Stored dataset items
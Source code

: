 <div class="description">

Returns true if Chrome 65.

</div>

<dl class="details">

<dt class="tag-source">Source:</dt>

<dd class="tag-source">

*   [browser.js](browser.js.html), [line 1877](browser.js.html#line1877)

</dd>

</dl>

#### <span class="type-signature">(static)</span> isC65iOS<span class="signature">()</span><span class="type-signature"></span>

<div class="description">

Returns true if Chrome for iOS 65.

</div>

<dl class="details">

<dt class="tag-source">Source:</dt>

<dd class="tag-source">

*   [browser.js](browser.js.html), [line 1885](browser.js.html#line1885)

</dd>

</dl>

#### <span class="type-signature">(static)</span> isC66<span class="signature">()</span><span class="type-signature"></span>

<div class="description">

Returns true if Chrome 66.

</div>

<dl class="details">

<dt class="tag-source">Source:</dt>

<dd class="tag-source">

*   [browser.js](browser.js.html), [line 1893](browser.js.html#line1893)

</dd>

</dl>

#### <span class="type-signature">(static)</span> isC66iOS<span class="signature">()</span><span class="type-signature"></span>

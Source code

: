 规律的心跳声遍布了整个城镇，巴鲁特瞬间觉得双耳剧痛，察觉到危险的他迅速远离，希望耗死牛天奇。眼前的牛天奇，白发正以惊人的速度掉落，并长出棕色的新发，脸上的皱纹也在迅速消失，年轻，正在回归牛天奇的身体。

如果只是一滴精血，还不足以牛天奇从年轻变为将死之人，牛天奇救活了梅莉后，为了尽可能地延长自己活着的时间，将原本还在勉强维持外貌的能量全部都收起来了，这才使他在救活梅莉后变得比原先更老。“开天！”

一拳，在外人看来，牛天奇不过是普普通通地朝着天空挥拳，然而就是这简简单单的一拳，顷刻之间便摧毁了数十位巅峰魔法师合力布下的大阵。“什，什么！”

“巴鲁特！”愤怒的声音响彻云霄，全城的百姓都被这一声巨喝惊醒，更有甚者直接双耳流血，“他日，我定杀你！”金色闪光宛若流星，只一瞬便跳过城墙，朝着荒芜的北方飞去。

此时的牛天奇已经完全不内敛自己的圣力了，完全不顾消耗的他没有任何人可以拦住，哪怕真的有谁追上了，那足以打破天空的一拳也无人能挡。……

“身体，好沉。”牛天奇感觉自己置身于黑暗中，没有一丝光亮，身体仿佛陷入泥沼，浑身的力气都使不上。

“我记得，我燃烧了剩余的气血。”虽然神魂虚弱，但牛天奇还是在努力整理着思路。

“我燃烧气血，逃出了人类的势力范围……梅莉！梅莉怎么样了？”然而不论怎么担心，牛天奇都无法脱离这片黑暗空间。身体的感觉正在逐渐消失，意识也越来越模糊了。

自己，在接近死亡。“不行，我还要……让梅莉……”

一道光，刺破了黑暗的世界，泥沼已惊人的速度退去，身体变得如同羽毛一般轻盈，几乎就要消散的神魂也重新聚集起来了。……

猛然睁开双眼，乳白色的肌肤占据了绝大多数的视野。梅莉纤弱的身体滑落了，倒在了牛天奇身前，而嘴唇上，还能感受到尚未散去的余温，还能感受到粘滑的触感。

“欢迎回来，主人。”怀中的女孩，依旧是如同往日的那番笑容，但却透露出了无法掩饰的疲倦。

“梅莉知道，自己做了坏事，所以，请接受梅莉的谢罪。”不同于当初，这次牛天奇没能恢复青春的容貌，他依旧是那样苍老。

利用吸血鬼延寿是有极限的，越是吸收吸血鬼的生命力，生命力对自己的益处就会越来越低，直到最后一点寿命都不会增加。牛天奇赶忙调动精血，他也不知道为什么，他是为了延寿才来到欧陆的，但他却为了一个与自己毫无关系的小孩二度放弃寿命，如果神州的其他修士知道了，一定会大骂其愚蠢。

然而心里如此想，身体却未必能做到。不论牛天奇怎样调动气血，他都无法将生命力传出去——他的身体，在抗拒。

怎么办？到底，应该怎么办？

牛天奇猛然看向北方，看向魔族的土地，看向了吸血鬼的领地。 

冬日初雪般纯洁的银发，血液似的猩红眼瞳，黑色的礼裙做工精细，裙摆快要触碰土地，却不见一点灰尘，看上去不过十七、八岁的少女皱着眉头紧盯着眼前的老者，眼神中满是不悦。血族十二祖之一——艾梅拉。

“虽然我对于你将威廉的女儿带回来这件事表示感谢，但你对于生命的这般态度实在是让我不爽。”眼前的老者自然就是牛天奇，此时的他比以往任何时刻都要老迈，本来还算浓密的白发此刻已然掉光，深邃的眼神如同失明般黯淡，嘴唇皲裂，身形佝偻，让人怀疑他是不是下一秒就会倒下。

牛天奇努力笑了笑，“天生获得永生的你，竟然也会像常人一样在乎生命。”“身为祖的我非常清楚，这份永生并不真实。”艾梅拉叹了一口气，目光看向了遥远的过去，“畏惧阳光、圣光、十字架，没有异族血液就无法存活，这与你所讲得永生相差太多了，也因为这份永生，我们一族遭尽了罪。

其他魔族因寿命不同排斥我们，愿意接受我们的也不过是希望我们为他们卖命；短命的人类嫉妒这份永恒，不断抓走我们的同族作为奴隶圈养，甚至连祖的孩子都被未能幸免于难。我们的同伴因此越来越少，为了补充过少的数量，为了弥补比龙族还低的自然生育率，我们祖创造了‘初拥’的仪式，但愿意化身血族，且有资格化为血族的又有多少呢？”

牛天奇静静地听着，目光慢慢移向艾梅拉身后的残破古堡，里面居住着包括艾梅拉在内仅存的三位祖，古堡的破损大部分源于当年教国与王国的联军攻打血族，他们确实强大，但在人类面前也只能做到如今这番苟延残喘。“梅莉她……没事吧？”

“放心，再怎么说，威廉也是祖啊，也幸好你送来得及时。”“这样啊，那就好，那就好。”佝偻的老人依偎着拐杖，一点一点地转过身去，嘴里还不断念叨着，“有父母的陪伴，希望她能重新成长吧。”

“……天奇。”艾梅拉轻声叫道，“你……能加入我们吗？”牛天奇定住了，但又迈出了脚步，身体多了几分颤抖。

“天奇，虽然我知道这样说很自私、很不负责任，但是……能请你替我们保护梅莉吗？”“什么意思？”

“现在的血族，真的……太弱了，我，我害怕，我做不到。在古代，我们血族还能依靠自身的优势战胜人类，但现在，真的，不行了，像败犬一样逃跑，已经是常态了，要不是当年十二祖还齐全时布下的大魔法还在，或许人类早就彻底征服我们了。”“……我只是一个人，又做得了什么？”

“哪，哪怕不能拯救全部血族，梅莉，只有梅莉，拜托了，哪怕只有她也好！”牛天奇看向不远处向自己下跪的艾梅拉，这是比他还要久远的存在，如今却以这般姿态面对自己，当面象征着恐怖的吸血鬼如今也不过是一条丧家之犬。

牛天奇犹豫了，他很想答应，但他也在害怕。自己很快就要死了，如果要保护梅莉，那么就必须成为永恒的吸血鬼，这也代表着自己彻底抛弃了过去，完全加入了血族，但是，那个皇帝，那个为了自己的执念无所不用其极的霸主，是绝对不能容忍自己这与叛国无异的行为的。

Goal of the exercise: Please transcribe the records in full, keeping every word as it is.

Solution to the exercise:
Source code

: <div class="description">

Returns true if Chrome 65.

</div>

<dl class="details">

<dt class="tag-source">Source:</dt>

<dd class="tag-source">

*   [browser.js](browser.js.html), [line 1877](browser.js.html#line1877)

</dd>

</dl>

#### <span class="type-signature">(static)</span> isC65iOS<span class="signature">()</span><span class="type-signature"></span>

<div class="description">

Returns true if Chrome for iOS 65.

</div>

<dl class="details">

<dt class="tag-source">Source:</dt>

<dd class="tag-source">

*   [browser.js](browser.js.html), [line 1885](browser.js.html#line1885)

</dd>

</dl>

#### <span class="type-signature">(static)</span> isC66<span class="signature">()</span><span class="type-signature"></span>

<div class="description">

Returns true if Chrome 66.

</div>

<dl class="details">

<dt class="tag-source">Source:</dt>

<dd class="tag-source">

*   [browser.js](browser.js.html), [line 1893](browser.js.html#line1893)

</dd>

</dl>

#### <span class="type-signature">(static)</span> isC66iOS<span class="signature">()</span><span class="type-signature"></span>

Source code

: 规律的心跳声遍布了整个城镇，巴鲁特瞬间觉得双耳剧痛，察觉到危险的他迅速远离，希望耗死牛天奇。眼前的牛天奇，白发正以惊人的速度掉落，并长出棕色的新发，脸上的皱纹也在迅速消失，年轻，正在回归牛天奇的身体。

如果只是一滴精血，还不足以牛天奇从年轻变为将死之人，牛天奇救活了梅莉后，为了尽可能地延长自己活着的时间，将原本还在勉强维持外貌的能量全部都收起来了，这才使他在救活梅莉后变得比原先更老。“开天！”

一拳，在外人看来，牛天奇不过是普普通通地朝着天空挥拳，然而就是这简简单单的一拳，顷刻之间便摧毁了数十位巅峰魔法师合力布下的大阵。“什，什么！”

“巴鲁特！”愤怒的声音响彻云霄，全城的百姓都被这一声巨喝惊醒，更有甚者直接双耳流血，“他日，我定杀你！”金色闪光宛若流星，只一瞬便跳过城墙，朝着荒芜的北方飞去。

此时的牛天奇已经完全不内敛自己的圣力了，完全不顾消耗的他没有任何人可以拦住，哪怕真的有谁追上了，那足以打破天空的一拳也无人能挡。……

“身体，好沉。”牛天奇感觉自己置身于黑暗中，没有一丝光亮，身体仿佛陷入泥沼，浑身的力气都使不上。

“我记得，我燃烧了剩余的气血。”虽然神魂虚弱，但牛天奇还是在努力整理着思路。

“我燃烧气血，逃出了人类的势力范围……梅莉！梅莉怎么样了？”然而不论怎么担心，牛天奇都无法脱离这片黑暗空间。身体的感觉正在逐渐消失，意识也越来越模糊了。

自己，在接近死亡。“不行，我还要……让梅莉……”

一道光，刺破了黑暗的世界，泥沼已惊人的速度退去，身体变得如同羽毛一般轻盈，几乎就要消散的神魂也重新聚集起来了。……

猛然睁开双眼，乳白色的肌肤占据了绝大多数的视野。梅莉纤弱的身体滑落了，倒在了牛天奇身前，而嘴唇上，还能感受到尚未散去的余温，还能感受到粘滑的触感。

“欢迎回来，主人。”怀中的女孩，依旧是如同往日的那番笑容，但却透露出了无法掩饰的疲倦。

“梅莉知道，自己做了坏事，所以，请接受梅莉的谢罪。”不同于当初，这次牛天奇没能恢复青春的容貌，他依旧是那样苍老。

利用吸血鬼延寿是有极限的，越是吸收吸血鬼的生命力，生命力对自己的益处就会越来越低，直到最后一点寿命都不会增加。牛天奇赶忙调动精血，他也不知道为什么，他是为了延寿才来到欧陆的，但他却为了一个与自己毫无关系的小孩二度放弃寿命，如果神州的其他修士知道了，一定会大骂其愚蠢。

然而心里如此想，身体却未必能做到。不论牛天奇怎样调动气血，他都无法将生命力传出去——他的身体，在抗拒。

怎么办？到底，应该怎么办？

牛天奇猛然看向北方，看向魔族的土地，看向了吸血鬼的领地。 

冬日初雪般纯洁的银发，血液似的猩红眼瞳，黑色的礼裙做工精细，裙摆快要触碰土地，却不见一点灰尘，看上去不过十七、八岁的少女皱着眉头紧盯着眼前的老者，眼神中满是不悦。血族十二祖之一——艾梅拉。

“虽然我对于你将威廉的女儿带回来这件事表示感谢，但你对于生命的这般态度实在是让我不爽。”眼前的老者自然就是牛天奇，此时的他比以往任何时刻都要老迈，本来还算浓密的白发此刻已然掉光，深邃的眼神如同失明般黯淡，嘴唇皲裂，身形佝偻，让人怀疑他是不是下一秒就会倒下。

牛天奇努力笑了笑，“天生获得永生的你，竟然也会像常人一样在乎生命。”“身为祖的我非常清楚，这份永生并不真实。”艾梅拉叹了一口气，目光看向了遥远的过去，“畏惧阳光、圣光、十字架，没有异族血液就无法存活，这与你所讲得永生相差太多了，也因为这份永生，我们一族遭尽了罪。

其他魔族因寿命不同排斥我们，愿意接受我们的也不过是希望我们为他们卖命；短命的人类嫉妒这份永恒，不断抓走我们的同族作为奴隶圈养，甚至连祖的孩子都被未能幸免于难。我们的同伴因此越来越少，为了补充过少的数量，为了弥补比龙族还低的自然生育率，我们祖创造了‘初拥’的仪式，但愿意化身血族，且有资格化为血族的又有多少呢？”

牛天奇静静地听着，目光慢慢移向艾梅拉身后的残破古堡，里面居住着包括艾梅拉在内仅存的三位祖，古堡的破损大部分源于当年教国与王国的联军攻打血族，他们确实强大，但在人类面前也只能做到如今这番苟延残喘。“梅莉她……没事吧？”

“放心，再怎么说，威廉也是祖啊，也幸好你送来得及时。”“这样啊，那就好，那就好。”佝偻的老人依偎着拐杖，一点一点地转过身去，嘴里还不断念叨着，“有父母的陪伴，希望她能重新成长吧。”

“……天奇。”艾梅拉轻声叫道，“你……能加入我们吗？”牛天奇定住了，但又迈出了脚步，身体多了几分颤抖。

“天奇，虽然我知道这样说很自私、很不负责任，但是……能请你替我们保护梅莉吗？”“什么意思？”

“现在的血族，真的……太弱了，我，我害怕，我做不到。在古代，我们血族还能依靠自身的优势战胜人类，但现在，真的，不行了，像败犬一样逃跑，已经是常态了，要不是当年十二祖还齐全时布下的大魔法还在，或许人类早就彻底征服我们了。”“……我只是一个人，又做得了什么？”

“哪，哪怕不能拯救全部血族，梅莉，只有梅莉，拜托了，哪怕只有她也好！”牛天奇看向不远处向自己下跪的艾梅拉，这是比他还要久远的存在，如今却以这般姿态面对自己，当面象征着恐怖的吸血鬼如今也不过是一条丧家之犬。

牛天奇犹豫了，他很想答应，但他也在害怕。自己很快就要死了，如果要保护梅莉，那么就必须成为永恒的吸血鬼，这也代表着自己彻底抛弃了过去，完全加入了血族，但是，那个皇帝，那个为了自己的执念无所不用其极的霸主，是绝对不能容忍自己这与叛国无异的行为的。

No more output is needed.